[Stored records]
____________

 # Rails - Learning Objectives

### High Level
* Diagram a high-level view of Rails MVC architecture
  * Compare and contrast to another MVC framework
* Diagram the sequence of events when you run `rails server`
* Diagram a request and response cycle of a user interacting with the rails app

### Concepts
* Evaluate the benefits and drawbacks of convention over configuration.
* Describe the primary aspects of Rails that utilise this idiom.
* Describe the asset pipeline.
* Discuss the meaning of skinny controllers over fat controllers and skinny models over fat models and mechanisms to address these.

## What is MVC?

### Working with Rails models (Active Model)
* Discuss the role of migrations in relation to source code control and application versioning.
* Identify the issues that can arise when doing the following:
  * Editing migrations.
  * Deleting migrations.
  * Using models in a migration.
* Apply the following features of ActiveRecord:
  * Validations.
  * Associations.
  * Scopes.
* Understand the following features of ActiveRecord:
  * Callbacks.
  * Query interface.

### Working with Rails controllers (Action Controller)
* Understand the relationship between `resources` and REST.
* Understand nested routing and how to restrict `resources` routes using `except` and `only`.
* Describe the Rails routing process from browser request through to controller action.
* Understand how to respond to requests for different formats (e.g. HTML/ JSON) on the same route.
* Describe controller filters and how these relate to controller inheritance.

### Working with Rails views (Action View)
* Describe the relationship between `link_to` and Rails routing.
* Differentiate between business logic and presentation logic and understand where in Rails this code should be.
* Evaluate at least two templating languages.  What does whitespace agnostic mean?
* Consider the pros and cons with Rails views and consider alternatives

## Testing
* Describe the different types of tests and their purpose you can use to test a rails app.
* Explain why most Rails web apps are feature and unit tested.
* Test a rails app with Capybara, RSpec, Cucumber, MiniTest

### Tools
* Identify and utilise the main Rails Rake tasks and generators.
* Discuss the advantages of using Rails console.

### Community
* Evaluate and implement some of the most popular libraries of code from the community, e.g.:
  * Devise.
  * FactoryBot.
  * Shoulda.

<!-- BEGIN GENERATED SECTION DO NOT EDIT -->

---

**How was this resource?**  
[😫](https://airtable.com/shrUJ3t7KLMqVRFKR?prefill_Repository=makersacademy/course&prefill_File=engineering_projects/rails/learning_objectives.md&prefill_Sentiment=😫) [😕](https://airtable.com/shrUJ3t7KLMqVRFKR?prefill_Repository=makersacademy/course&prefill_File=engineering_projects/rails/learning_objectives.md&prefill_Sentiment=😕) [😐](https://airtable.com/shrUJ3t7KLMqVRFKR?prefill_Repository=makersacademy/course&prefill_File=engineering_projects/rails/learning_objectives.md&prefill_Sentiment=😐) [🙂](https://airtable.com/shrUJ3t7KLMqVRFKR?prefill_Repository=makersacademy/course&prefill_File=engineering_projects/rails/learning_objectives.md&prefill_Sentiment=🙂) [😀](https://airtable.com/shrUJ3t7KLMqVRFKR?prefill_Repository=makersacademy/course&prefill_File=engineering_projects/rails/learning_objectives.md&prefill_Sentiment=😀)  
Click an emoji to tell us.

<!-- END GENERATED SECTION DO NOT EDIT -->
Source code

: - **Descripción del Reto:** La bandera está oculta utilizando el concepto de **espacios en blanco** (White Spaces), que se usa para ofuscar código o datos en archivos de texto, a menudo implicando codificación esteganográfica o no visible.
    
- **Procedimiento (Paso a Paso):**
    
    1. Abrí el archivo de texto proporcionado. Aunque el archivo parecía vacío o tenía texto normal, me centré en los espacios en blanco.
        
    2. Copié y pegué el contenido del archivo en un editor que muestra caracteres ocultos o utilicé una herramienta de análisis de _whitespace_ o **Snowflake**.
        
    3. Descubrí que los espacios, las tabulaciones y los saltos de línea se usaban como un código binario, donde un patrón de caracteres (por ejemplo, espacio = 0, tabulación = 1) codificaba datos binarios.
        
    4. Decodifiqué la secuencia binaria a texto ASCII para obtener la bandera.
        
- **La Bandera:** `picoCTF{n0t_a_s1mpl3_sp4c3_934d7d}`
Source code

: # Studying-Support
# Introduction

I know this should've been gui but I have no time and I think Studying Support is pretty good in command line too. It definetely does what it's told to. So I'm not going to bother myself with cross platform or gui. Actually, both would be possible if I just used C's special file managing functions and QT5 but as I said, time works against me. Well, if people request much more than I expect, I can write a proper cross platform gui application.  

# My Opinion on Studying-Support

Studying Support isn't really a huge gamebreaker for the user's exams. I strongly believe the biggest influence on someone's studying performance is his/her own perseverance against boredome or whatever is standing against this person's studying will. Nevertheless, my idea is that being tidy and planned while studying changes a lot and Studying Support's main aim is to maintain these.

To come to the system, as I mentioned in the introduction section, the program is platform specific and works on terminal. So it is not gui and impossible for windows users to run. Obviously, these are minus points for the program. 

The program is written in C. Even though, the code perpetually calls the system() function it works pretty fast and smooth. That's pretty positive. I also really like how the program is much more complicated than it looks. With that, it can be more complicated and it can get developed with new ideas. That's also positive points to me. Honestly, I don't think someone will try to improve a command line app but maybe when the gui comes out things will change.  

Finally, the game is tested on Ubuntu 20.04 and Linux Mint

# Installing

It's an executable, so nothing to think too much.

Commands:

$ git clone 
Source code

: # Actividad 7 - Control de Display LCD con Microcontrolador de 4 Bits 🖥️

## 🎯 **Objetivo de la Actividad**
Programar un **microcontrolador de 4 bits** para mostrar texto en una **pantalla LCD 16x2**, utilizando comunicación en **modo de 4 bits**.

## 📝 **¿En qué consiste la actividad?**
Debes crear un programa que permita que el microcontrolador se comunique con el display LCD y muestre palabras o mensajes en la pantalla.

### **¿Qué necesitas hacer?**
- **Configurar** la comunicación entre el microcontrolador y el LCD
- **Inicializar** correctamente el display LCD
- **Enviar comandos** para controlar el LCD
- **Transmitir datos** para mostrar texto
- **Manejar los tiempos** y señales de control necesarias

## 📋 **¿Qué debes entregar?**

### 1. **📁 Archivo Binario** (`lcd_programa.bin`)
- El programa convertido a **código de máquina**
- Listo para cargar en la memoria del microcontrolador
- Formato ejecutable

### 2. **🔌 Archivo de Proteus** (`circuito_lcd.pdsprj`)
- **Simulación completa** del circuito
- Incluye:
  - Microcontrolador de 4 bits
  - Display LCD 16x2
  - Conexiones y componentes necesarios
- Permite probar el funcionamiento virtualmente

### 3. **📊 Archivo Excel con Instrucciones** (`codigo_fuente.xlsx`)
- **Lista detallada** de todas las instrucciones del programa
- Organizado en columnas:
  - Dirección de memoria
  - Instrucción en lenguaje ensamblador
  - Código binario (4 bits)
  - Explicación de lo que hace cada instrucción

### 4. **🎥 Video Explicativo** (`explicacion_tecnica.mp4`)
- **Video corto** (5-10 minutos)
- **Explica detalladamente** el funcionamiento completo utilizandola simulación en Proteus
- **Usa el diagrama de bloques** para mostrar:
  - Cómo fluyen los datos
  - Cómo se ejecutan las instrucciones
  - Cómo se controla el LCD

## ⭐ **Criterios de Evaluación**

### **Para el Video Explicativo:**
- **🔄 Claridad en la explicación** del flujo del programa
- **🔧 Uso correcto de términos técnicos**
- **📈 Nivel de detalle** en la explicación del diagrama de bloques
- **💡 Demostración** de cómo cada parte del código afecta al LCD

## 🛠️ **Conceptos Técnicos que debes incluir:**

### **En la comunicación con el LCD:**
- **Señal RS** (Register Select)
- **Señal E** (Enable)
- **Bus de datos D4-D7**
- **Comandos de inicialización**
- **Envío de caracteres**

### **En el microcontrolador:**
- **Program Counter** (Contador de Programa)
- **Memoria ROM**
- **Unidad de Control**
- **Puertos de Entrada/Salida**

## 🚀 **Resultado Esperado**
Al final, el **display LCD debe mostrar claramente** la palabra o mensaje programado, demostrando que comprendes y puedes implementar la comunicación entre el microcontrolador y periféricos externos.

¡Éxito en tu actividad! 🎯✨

____________

Please give the number of lines in the entries that contain the word "migrations", and nothing besides it.

3